### Exercise description
What is needed is an exact copy of the whole listing below, with no pictures.

### Input data
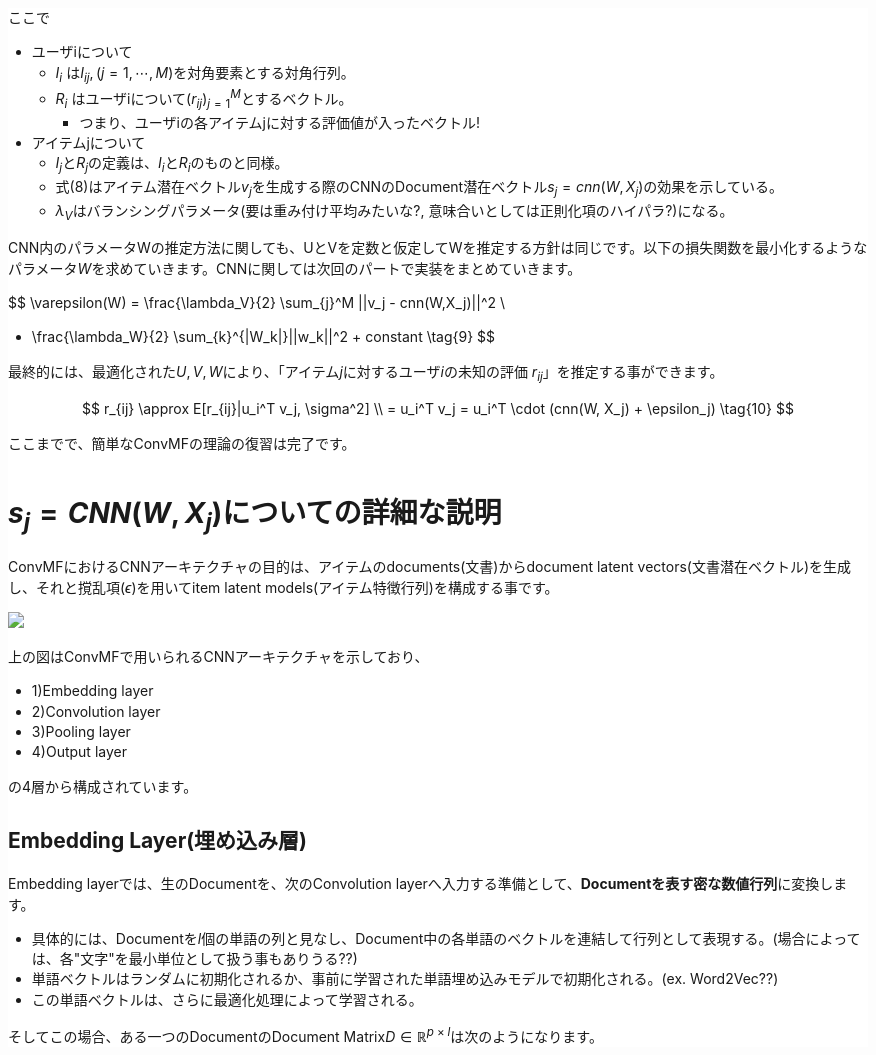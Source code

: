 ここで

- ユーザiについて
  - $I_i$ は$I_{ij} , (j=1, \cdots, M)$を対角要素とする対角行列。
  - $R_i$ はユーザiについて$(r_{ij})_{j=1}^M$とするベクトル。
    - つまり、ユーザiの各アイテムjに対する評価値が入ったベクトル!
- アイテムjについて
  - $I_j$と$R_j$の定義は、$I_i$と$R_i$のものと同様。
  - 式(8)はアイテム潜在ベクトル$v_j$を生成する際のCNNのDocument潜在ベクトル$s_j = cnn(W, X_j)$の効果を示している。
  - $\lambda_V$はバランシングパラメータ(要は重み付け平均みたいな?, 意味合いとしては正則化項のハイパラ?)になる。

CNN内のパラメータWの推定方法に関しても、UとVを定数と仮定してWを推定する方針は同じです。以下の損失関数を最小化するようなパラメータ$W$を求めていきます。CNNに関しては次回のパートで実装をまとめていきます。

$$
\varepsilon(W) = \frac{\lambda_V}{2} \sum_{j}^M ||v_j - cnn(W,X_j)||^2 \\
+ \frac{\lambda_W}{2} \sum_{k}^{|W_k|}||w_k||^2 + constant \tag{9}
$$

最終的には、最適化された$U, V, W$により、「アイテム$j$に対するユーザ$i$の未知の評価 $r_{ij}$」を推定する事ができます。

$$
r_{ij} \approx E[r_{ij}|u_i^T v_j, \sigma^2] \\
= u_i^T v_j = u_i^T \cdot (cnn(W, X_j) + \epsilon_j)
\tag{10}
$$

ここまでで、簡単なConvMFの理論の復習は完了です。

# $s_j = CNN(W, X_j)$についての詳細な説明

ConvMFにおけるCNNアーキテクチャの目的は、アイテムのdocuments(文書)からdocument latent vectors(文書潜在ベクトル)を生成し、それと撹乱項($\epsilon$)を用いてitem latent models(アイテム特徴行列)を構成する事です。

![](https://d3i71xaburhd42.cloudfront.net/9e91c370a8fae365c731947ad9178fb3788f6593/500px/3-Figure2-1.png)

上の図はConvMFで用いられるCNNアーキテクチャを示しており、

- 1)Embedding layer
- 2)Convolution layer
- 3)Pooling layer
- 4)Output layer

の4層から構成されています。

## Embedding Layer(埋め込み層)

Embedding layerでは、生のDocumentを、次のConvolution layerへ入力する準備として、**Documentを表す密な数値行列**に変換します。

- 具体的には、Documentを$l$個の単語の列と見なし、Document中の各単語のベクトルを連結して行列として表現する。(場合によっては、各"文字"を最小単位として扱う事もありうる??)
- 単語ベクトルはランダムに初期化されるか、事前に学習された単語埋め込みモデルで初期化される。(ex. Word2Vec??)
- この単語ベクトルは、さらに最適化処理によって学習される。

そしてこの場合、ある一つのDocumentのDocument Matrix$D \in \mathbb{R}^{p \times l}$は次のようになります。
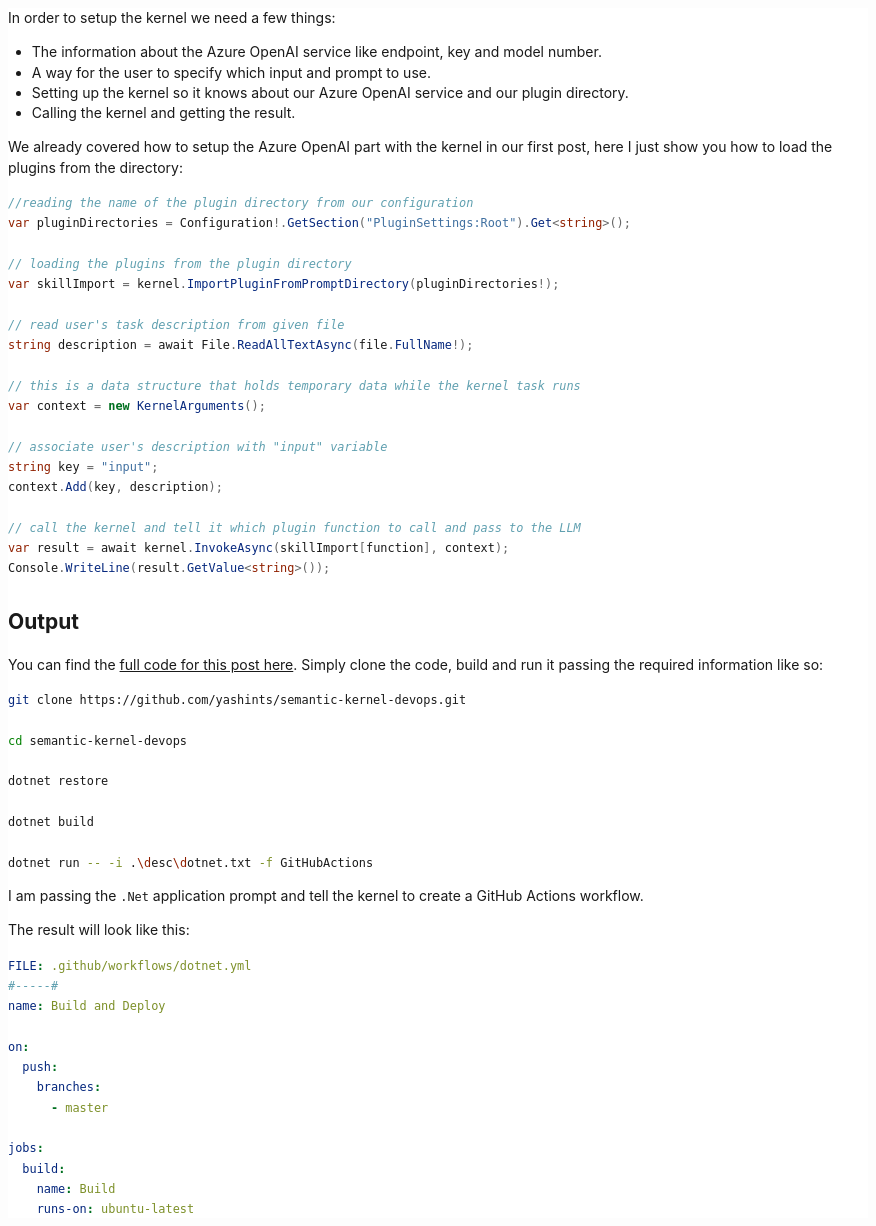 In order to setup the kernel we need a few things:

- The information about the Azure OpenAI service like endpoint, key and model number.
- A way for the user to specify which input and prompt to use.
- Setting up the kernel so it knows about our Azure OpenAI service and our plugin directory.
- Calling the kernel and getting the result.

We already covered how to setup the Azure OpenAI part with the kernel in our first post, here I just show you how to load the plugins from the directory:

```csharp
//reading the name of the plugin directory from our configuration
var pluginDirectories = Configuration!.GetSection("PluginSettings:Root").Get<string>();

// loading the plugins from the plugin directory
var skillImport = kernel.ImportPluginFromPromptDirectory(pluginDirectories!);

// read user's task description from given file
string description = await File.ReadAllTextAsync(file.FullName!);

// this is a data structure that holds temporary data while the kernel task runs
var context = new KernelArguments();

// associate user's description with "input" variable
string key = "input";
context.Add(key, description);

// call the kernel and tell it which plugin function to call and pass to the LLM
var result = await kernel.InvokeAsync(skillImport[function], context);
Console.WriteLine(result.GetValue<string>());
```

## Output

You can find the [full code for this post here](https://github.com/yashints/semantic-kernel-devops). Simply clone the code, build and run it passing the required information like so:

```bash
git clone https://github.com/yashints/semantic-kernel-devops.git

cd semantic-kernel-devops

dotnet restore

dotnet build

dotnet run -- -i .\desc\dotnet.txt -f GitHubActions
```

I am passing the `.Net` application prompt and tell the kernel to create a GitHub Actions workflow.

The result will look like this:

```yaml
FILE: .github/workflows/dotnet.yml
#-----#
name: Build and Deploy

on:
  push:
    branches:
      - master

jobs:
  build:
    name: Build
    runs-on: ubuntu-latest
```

### Output below
Source code

: ここで

- ユーザiについて
  - $I_i$ は$I_{ij} , (j=1, \cdots, M)$を対角要素とする対角行列。
  - $R_i$ はユーザiについて$(r_{ij})_{j=1}^M$とするベクトル。
    - つまり、ユーザiの各アイテムjに対する評価値が入ったベクトル!
- アイテムjについて
  - $I_j$と$R_j$の定義は、$I_i$と$R_i$のものと同様。
  - 式(8)はアイテム潜在ベクトル$v_j$を生成する際のCNNのDocument潜在ベクトル$s_j = cnn(W, X_j)$の効果を示している。
  - $\lambda_V$はバランシングパラメータ(要は重み付け平均みたいな?, 意味合いとしては正則化項のハイパラ?)になる。

CNN内のパラメータWの推定方法に関しても、UとVを定数と仮定してWを推定する方針は同じです。以下の損失関数を最小化するようなパラメータ$W$を求めていきます。CNNに関しては次回のパートで実装をまとめていきます。

$$
\varepsilon(W) = \frac{\lambda_V}{2} \sum_{j}^M ||v_j - cnn(W,X_j)||^2 \\
+ \frac{\lambda_W}{2} \sum_{k}^{|W_k|}||w_k||^2 + constant \tag{9}
$$

最終的には、最適化された$U, V, W$により、「アイテム$j$に対するユーザ$i$の未知の評価 $r_{ij}$」を推定する事ができます。

$$
r_{ij} \approx E[r_{ij}|u_i^T v_j, \sigma^2] \\
= u_i^T v_j = u_i^T \cdot (cnn(W, X_j) + \epsilon_j)
\tag{10}
$$

ここまでで、簡単なConvMFの理論の復習は完了です。

# $s_j = CNN(W, X_j)$についての詳細な説明

ConvMFにおけるCNNアーキテクチャの目的は、アイテムのdocuments(文書)からdocument latent vectors(文書潜在ベクトル)を生成し、それと撹乱項($\epsilon$)を用いてitem latent models(アイテム特徴行列)を構成する事です。

![](https://d3i71xaburhd42.cloudfront.net/9e91c370a8fae365c731947ad9178fb3788f6593/500px/3-Figure2-1.png)

上の図はConvMFで用いられるCNNアーキテクチャを示しており、

- 1)Embedding layer
- 2)Convolution layer
- 3)Pooling layer
- 4)Output layer

の4層から構成されています。

## Embedding Layer(埋め込み層)

Embedding layerでは、生のDocumentを、次のConvolution layerへ入力する準備として、**Documentを表す密な数値行列**に変換します。

- 具体的には、Documentを$l$個の単語の列と見なし、Document中の各単語のベクトルを連結して行列として表現する。(場合によっては、各"文字"を最小単位として扱う事もありうる??)
- 単語ベクトルはランダムに初期化されるか、事前に学習された単語埋め込みモデルで初期化される。(ex. Word2Vec??)
- この単語ベクトルは、さらに最適化処理によって学習される。

そしてこの場合、ある一つのDocumentのDocument Matrix$D \in \mathbb{R}^{p \times l}$は次のようになります。
 In order to setup the kernel we need a few things:

- The information about the Azure OpenAI service like endpoint, key and model number.
- A way for the user to specify which input and prompt to use.
- Setting up the kernel so it knows about our Azure OpenAI service and our plugin directory.
- Calling the kernel and getting the result.

We already covered how to setup the Azure OpenAI part with the kernel in our first post, here I just show you how to load the plugins from the directory:

```csharp
//reading the name of the plugin directory from our configuration
var pluginDirectories = Configuration!.GetSection("PluginSettings:Root").Get<string>();

// loading the plugins from the plugin directory
var skillImport = kernel.ImportPluginFromPromptDirectory(pluginDirectories!);

// read user's task description from given file
string description = await File.ReadAllTextAsync(file.FullName!);

// this is a data structure that holds temporary data while the kernel task runs
var context = new KernelArguments();

// associate user's description with "input" variable
string key = "input";
context.Add(key, description);

// call the kernel and tell it which plugin function to call and pass to the LLM
var result = await kernel.InvokeAsync(skillImport[function], context);
Console.WriteLine(result.GetValue<string>());
```

## Output

You can find the [full code for this post here](https://github.com/yashints/semantic-kernel-devops). Simply clone the code, build and run it passing the required information like so:

```bash
git clone https://github.com/yashints/semantic-kernel-devops.git

cd semantic-kernel-devops

dotnet restore

dotnet build

dotnet run -- -i .\desc\dotnet.txt -f GitHubActions
```

I am passing the `.Net` application prompt and tell the kernel to create a GitHub Actions workflow.

The result will look like this:

```yaml
FILE: .github/workflows/dotnet.yml
#-----#
name: Build and Deploy

on:
  push:
    branches:
      - master

jobs:
  build:
    name: Build
    runs-on: ubuntu-latest
```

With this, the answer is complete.